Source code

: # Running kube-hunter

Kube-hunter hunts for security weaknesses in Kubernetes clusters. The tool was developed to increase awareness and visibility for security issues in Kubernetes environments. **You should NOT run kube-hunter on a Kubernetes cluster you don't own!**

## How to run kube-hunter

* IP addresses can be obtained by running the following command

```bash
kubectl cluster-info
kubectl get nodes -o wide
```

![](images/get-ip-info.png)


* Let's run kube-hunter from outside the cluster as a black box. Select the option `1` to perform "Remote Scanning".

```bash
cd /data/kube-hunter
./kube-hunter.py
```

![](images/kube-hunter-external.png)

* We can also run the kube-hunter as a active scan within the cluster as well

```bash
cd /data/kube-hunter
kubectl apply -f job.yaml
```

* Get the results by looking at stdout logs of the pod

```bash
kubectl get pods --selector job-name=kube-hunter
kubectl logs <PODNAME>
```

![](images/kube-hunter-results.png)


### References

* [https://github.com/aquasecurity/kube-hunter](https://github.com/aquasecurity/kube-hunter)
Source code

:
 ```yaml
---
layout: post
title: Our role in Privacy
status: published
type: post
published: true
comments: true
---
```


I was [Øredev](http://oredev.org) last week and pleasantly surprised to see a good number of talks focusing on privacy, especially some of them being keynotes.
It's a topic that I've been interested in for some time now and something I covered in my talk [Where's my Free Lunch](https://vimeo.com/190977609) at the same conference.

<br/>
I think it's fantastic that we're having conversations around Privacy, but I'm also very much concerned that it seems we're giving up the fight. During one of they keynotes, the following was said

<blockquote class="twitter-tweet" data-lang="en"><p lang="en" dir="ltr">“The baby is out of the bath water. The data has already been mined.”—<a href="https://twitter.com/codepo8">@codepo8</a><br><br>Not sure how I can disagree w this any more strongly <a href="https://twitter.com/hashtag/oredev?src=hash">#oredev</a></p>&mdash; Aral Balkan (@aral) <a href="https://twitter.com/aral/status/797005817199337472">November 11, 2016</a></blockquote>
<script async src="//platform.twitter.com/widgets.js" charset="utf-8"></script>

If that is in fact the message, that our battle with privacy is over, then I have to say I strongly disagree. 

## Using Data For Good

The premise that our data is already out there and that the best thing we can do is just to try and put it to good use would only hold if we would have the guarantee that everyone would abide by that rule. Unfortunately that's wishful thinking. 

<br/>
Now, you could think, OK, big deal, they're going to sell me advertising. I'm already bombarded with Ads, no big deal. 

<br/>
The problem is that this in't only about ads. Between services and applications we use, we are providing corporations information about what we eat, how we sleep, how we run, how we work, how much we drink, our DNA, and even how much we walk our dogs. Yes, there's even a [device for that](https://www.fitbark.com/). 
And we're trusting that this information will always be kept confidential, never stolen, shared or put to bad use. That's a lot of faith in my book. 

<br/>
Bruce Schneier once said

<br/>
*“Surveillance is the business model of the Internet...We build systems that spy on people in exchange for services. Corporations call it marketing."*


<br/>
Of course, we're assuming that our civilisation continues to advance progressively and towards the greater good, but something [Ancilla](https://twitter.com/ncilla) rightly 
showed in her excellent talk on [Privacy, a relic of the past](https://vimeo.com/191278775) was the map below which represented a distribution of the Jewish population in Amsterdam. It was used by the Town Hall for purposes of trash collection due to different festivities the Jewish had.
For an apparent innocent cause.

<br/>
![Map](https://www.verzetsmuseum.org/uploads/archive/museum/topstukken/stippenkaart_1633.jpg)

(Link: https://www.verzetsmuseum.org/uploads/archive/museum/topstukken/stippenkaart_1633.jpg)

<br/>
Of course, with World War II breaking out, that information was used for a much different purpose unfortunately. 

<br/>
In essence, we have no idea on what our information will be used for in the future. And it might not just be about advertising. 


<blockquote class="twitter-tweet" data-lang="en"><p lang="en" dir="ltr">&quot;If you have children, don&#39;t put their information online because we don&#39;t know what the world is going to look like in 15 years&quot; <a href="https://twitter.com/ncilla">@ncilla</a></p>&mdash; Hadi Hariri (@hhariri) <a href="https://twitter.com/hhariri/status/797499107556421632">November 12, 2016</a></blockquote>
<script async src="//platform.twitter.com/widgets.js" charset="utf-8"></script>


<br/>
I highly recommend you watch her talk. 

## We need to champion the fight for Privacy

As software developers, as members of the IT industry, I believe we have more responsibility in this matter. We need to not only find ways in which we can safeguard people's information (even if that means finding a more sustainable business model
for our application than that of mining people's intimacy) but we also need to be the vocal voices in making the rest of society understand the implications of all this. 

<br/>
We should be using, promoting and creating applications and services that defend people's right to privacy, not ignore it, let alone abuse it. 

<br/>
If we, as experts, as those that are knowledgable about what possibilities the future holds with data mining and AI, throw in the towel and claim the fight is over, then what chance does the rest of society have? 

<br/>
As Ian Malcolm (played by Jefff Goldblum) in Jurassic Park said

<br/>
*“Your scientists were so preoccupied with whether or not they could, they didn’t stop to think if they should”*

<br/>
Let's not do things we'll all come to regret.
──────────────────────────────
*About this exercise:* Each line with "following" in it must be identified and copied from the material.

*Your response:*
* IP addresses can be obtained by running the following command
I think it's fantastic that we're having conversations around Privacy, but I'm also very much concerned that it seems we're giving up the fight. During one of they keynotes, the following was said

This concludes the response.